> _Exercise goal_: Below are some records. Print exactly the lines between the one holding "211 | 0.1% |" and the one holding "225 | 0% | 0.1%", inclusive, and nothing else.

**** Listed entries ****

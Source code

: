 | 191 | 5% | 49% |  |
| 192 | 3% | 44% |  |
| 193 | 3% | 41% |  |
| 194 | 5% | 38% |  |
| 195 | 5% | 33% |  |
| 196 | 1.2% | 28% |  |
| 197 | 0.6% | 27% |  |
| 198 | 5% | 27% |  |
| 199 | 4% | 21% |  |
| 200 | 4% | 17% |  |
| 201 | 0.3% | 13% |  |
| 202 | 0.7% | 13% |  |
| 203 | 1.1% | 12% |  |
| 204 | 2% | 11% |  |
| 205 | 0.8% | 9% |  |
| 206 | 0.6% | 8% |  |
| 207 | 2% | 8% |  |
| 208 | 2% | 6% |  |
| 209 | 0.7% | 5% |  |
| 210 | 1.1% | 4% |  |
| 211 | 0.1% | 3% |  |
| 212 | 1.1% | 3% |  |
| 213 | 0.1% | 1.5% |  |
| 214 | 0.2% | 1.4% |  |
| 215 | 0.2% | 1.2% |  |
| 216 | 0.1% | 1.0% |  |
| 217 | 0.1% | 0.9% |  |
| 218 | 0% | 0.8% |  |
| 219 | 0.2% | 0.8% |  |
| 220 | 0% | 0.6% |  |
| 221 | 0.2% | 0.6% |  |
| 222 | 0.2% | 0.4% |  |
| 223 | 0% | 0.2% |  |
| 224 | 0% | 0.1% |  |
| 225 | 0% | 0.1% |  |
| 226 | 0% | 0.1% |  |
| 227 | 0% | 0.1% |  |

****

> _Solved exercise_:
| 211 | 0.1% | 3% |  |
| 212 | 1.1% | 3% |  |
| 213 | 0.1% | 1.5% |  |
| 214 | 0.2% | 1.4% |  |
| 215 | 0.2% | 1.2% |  |
| 216 | 0.1% | 1.0% |  |
| 217 | 0.1% | 0.9% |  |
| 218 | 0% | 0.8% |  |
| 219 | 0.2% | 0.8% |  |
| 220 | 0% | 0.6% |  |
| 221 | 0.2% | 0.6% |  |
| 222 | 0.2% | 0.4% |  |
| 223 | 0% | 0.2% |  |
| 224 | 0% | 0.1% |  |
| 225 | 0% | 0.1% |  |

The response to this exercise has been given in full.